Monday, November 10, 2008

First Draft

The Cockle Picker’s Wife

A woman hangs her blacks

(post removed)

11 comments:

Dominic Rivron said...

Wonderful! This feels like the first draft of a spectacular poem to me.

Wondered about the continuity in the 4th stanza:

on her head.
She keeps cockles in her bed,
picks them by night under moonlight.

What about something like (this isn't exactly right, I know):

on her head.
Then [later?]by moonlight she picks the cockles
she keeps in her bed

It just sets the moonlight scene slightly instead of jumping into it. Could be wrong, of course.

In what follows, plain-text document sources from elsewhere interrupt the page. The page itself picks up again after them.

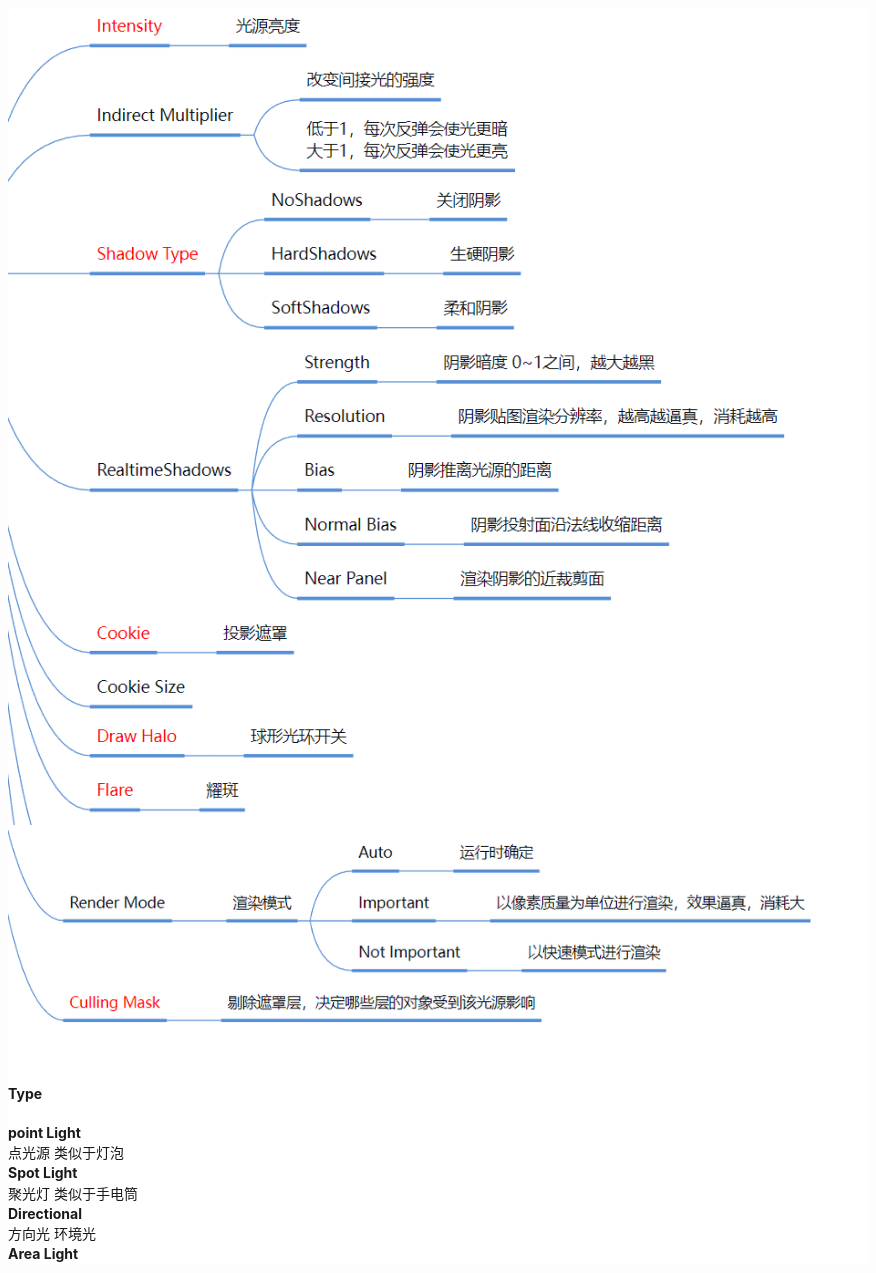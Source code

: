 ![](Image/2025-01-19-11-56-56.png)
![](Image/2025-01-19-11-57-15.png)
#### **Type**
**point Light**         
点光源 类似于灯泡       
**Spot Light**      
聚光灯 类似于手电筒         
**Directional**     
方向光 环境光       
**Area Light**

Do the oystercatchers rest their legs or their feet? Might they grasp her head with them, rather than rest them? Dunno.

Sorlil said...

I'm glad you think so, Dominic, thankyou. Thanks for the suggestion, I've found myself stumbling over that part also. Fair point about the oystercatchers, I'll have a think about that

Dave King said...

An absolutely delightful poem. Loved every syllable!
And while we are on the subject...
If you have dropped by Sharon's blog recently (and if you have not, you really ought) you will know that she has been good enough to pass some (4) awards on to me, which I have been pleased to accept. The condition of acceptance is that I in turn should pass them on. This I am glad enough to do, and for that purpose have picked out those blogs that have given me the most pleasure over the longest period of time. Yours, I am happy to say, is one of those. If, then, you would like to visit my blog and copy the visuals to yours, please do so. Obviously, there is no coercion here. If you decide not (for whatever reason), that is not a problem. If you do accept, please pass them on in your turn.

Frances said...

I love this sea-girt poem. My only quibble is that whoever the 'him' in the last stanza is, he's spare. I feel the mollusc haven is just fine without him.

An Honest Man said...

I have to admit m first reaction was 'what the hell is this all about'.

Luckily I gave it a bit of time (I'm getting older and I'm not as fast on the uptake as I was!) and it finally clicked.

I've got to agree with the comments on the slightly awkward transitions, but on the whole I like it.

Jim Murdoch said...

Why 'The Cockle Picker’s Wife'? Isn't she the one doing the picking? I've read enough of your stuff now that I'm starting to get a feel for how you write and I don't strain for the meanings my poems demand. They evoke rather than ... well, poke. There's not much in this that troubles me. I'm not fond of 'sonar' because it's a machine-thingy and her life has nothing to do with the modern world. You really could lose 'sonar' completely and it would work. It made me think more of a mother's call to her childen to come in for the night. Also 'rib' - would 'ribbed' not be better?

Fiendish said...

"At her sonar call the heart-shape shells
uncover themselves, rise from the sands.
Their rib mouths yawn, part

under her touch"

This is just beautiful. Although Jim wonders why she's the cockle-picker's wife when she appears to be picking cockles, it makes perfect sense to me: she sees herself almost as an extension of another person. It's a gorgeous draft, I really enjoyed it.

Sorlil said...

thanks dave, I'm glad you like it. I'm really touched that you want to pass the awards on to me, thankyou.

hi frances, thanks for that, hmmm I didn't intend to be so cryptic.

thanks honest man for giving it a second reading! I'm glad you like it, thanks for confirming the bits that need reworked.

interesting reading of it, jim. since you ask - the gist of the poem is that the cockle picker is dead (presumably an accident while cockle picking) and the wife collects cockles to bring her close to, and possibly evoke the presence of, her husband. However you know me well enough, I'm not fussed if you take a different reading of it as long as you are able to get something out of it. thanks for the points you make, I'll think about them when redrafting.

Hi fiendish! thankyou for reading, I'm glad you like it. thanks for your reading of the poem, very nicely put.

Rachel Fox said...

Very evocative - coming from a family of many widows I like this...from the washing line to the grim bath at the end.

shug said...

Can I suggest you ditch some of it to ease the image flow and the rhythm? Try it without

-rest their pink legs
-sonar
-uncover themselves
-ramshackle

I think it would sound better

and if I were you (sorry the only way I critique is to try and write it myself) I would unload the last two lines -while spores of him and plankton soaks into her pores- which sound faintly ludicrous and not up to the rest. (I know this means leaving out the only direct reference to the cockle picker and leaves the poem ending on one line but 'the waters flow over her head' is a damned good and mysterious line to end on if you ask me).

Your poetry is dreamily beautiful at its best. I really enjoy it.

Sorlil said...

hi rachel, thankyou, I'm glad you like it.

hi shug, thanks so much for the helpful suggestions especially for the ending, I think you're right. and thankyou very much for the compliment, being a fan of what I've seen of your work I'm delighted that you like my poems.